Nacido en el castillo de Arona, cerca del lago Mayor, en una familia noble de Lombardía, Carlos Borromeo mostró gran piedad desde joven, y una inclinación por el estudio del derecho y la teología. Tras obtener el doctorado en Derecho canónico y civil en la Universidad de Pavía, su tío, el Papa Pío IV, le nombró cardenal a los 22 años, encargándole importantes responsabilidades en la curia y en la administración de la Iglesia.
Como cardenal, Borromeo desempeñó un papel decisivo en la conclusión y aplicación del Concilio de Trento (1545-1563). Promovió la formación del clero y la educación cristiana del pueblo. En 1564 fue nombrado arzobispo de Milán, diócesis que no había sido visitada personalmente por sus prelados durante casi ochenta años.

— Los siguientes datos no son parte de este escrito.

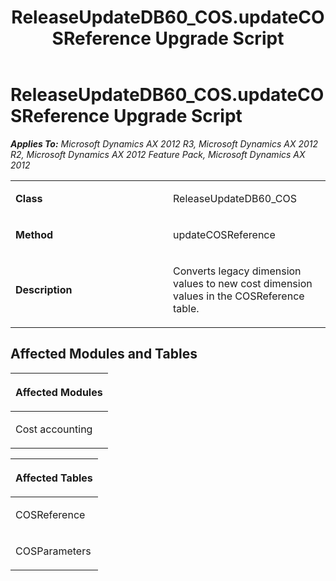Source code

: ﻿---
title: ReleaseUpdateDB60_COS.updateCOSReference Upgrade Script
TOCTitle: ReleaseUpdateDB60_COS.updateCOSReference Upgrade Script
ms:assetid: 67a2271f-f314-45ac-2875-80a598d4b97f
ms:mtpsurl: https://msdn.microsoft.com/en-us/library/JJ685604(v=AX.60)
ms:contentKeyID: 49708806
ms.date: 05/18/2015
mtps_version: v=AX.60
---

# ReleaseUpdateDB60\_COS.updateCOSReference Upgrade Script 


_**Applies To:** Microsoft Dynamics AX 2012 R3, Microsoft Dynamics AX 2012 R2, Microsoft Dynamics AX 2012 Feature Pack, Microsoft Dynamics AX 2012_

<table>
<colgroup>
<col style="width: 50%" />
<col style="width: 50%" />
</colgroup>
<tbody>
<tr class="odd">
<td><p><strong>Class</strong></p></td>
<td><p>ReleaseUpdateDB60_COS</p></td>
</tr>
<tr class="even">
<td><p><strong>Method</strong></p></td>
<td><p>updateCOSReference</p></td>
</tr>
<tr class="odd">
<td><p><strong>Description</strong></p></td>
<td><p>Converts legacy dimension values to new cost dimension values in the COSReference table.</p></td>
</tr>
</tbody>
</table>


## Affected Modules and Tables

<table>
<colgroup>
<col style="width: 100%" />
</colgroup>
<thead>
<tr class="header">
<th><p>Affected Modules</p></th>
</tr>
</thead>
<tbody>
<tr class="odd">
<td><p>Cost accounting</p></td>
</tr>
</tbody>
</table>


<table>
<colgroup>
<col style="width: 100%" />
</colgroup>
<thead>
<tr class="header">
<th><p>Affected Tables</p></th>
</tr>
</thead>
<tbody>
<tr class="odd">
<td><p>COSReference</p></td>
</tr>
<tr class="even">
<td><p>COSParameters</p></td>
</tr>
</tbody>
</table>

En Milán, san Carlos se entregó a una profunda renovación pastoral. Fundó el seminario para la formación de sacerdotes, visitó personalmente todas las parroquias de su diócesis –incluso las más apartadas– y reformó las costumbres. Impulsó la catequesis, la música sagrada, el arte religioso y la caridad. Durante la peste de 1576, destacó por su heroísmo. Permaneció en la ciudad cuando muchos huyeron, y organizó procesiones, oraciones y ayuda para los enfermos y pobres, aun a costa de su propia salud.
“Las almas se conquistan de rodillas”
Su vida fue austera y de oración, con entrega pastoral, según sus biógrafos. Al mismo tiempo, según el santoral vaticano, después del cisma provocado por la Reforma luterana, la Iglesia católica se hallaba en un período particularmente crítico. Y el joven arzobispo no tuvo miedo de defender la Iglesia contra la interferencia de los poderosos.
Borromeo animó a sacerdotes, religiosos y diáconos a experimentar la fuerza de la oración y de la penitencia, transformando sus vidas en camino de santidad. “Las almas”, repetía a menudo, “se conquistan de rodillas”. Murió el 3 de noviembre de 1584, a los 46 años, exhausto por el trabajo y el ayuno. Fue canonizado en 1610 por el Papa Paulo V.